● INFORMATION SHOWN:
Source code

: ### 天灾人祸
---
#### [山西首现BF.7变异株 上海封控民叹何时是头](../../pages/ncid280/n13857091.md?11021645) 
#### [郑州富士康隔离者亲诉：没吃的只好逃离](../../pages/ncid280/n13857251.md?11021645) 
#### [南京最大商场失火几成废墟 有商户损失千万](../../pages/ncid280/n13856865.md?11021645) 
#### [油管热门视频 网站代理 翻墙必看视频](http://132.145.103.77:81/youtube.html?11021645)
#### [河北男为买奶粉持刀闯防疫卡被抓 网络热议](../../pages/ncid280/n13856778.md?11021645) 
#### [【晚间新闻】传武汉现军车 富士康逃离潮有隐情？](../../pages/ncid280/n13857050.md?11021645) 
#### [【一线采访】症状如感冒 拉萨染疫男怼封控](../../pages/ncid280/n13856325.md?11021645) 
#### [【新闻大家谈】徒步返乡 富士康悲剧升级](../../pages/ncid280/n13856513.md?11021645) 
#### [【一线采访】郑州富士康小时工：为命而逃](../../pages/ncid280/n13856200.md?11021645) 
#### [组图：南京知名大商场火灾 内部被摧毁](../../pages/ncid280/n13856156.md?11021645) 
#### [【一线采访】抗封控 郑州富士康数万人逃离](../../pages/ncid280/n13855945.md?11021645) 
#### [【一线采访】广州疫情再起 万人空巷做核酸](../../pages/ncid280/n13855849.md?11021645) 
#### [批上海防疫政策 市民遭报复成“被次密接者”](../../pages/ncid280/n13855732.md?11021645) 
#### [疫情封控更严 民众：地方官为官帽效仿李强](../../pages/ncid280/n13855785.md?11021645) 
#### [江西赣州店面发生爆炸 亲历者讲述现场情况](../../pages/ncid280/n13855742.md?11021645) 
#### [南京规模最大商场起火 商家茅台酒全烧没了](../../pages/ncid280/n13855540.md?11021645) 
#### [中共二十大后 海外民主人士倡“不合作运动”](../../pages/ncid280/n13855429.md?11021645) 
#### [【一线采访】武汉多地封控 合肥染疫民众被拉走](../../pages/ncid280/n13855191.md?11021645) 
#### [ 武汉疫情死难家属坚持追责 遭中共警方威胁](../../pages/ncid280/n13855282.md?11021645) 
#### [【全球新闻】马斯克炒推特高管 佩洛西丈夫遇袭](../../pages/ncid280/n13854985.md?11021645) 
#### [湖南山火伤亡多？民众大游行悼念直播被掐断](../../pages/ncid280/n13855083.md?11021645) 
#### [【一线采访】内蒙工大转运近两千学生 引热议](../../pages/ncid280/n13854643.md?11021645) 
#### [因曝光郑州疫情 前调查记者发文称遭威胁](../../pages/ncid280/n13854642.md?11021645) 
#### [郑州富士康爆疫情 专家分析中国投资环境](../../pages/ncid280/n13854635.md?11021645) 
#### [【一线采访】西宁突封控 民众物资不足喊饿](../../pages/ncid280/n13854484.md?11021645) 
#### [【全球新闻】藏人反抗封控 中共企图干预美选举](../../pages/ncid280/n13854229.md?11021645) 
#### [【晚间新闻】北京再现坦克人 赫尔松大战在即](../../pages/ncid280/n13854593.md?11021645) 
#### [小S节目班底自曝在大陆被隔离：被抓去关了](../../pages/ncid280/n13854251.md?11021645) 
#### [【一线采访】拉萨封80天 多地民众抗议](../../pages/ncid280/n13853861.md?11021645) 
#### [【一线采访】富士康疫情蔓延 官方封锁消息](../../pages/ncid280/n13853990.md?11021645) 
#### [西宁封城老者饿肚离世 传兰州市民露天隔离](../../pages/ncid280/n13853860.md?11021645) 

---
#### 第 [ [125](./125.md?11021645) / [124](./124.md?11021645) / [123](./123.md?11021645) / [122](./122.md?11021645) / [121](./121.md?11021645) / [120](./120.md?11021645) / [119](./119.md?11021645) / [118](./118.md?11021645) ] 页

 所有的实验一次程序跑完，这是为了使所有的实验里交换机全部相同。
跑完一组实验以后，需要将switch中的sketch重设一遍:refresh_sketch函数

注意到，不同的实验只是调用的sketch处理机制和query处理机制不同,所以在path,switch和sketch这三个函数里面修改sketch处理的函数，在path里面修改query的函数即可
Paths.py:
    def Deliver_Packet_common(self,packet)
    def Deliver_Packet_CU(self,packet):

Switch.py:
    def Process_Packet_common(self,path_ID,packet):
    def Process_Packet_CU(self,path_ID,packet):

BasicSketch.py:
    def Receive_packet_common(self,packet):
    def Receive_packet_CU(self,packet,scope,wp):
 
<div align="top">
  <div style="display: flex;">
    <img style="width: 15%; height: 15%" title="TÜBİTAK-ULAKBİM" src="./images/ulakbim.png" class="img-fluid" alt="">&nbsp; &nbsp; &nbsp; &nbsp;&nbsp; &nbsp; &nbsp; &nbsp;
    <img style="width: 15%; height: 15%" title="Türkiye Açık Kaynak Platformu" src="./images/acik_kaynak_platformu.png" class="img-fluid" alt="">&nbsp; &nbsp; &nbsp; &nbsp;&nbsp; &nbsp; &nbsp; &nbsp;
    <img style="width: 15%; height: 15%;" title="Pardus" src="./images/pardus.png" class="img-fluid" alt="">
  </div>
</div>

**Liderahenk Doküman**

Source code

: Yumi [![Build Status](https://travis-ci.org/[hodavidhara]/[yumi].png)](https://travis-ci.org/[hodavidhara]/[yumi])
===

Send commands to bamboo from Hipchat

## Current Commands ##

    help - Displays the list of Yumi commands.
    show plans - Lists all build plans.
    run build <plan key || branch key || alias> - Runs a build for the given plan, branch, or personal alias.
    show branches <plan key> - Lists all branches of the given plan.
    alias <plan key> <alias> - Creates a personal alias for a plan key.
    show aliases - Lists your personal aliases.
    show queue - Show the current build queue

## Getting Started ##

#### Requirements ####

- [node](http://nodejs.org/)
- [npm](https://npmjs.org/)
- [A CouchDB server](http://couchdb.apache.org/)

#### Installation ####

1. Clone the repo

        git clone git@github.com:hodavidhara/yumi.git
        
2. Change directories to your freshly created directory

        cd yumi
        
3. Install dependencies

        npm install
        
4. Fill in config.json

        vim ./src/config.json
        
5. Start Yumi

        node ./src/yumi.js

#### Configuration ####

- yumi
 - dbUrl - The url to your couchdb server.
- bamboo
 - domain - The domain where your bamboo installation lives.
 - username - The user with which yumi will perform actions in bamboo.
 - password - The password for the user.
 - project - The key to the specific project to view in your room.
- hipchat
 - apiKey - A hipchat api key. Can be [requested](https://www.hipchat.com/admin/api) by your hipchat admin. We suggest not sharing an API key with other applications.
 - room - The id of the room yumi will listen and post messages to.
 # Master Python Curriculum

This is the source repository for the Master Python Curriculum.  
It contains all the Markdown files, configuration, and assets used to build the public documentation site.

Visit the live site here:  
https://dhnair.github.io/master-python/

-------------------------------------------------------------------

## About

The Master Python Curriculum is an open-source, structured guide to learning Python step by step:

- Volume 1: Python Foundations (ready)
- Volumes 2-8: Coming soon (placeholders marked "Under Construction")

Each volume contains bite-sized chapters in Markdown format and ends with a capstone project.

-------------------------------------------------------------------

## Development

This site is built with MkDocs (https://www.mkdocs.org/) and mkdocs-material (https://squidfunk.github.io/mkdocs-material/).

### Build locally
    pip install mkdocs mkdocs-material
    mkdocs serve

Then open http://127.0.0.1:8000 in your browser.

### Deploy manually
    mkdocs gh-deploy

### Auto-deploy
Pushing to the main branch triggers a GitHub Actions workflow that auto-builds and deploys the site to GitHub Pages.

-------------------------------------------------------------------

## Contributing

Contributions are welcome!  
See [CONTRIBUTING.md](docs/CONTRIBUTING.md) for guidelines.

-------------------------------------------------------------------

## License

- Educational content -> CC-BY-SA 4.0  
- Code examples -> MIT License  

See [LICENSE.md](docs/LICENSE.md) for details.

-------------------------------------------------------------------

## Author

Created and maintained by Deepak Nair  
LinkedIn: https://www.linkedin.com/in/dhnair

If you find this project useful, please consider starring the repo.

● TASK STATEMENT: Check each line above for the word "open", and copy the lines where it appears.

● EXERCISE OUTPUT:
The Master Python Curriculum is an open-source, structured guide to learning Python step by step:
Then open http://127.0.0.1:8000 in your browser.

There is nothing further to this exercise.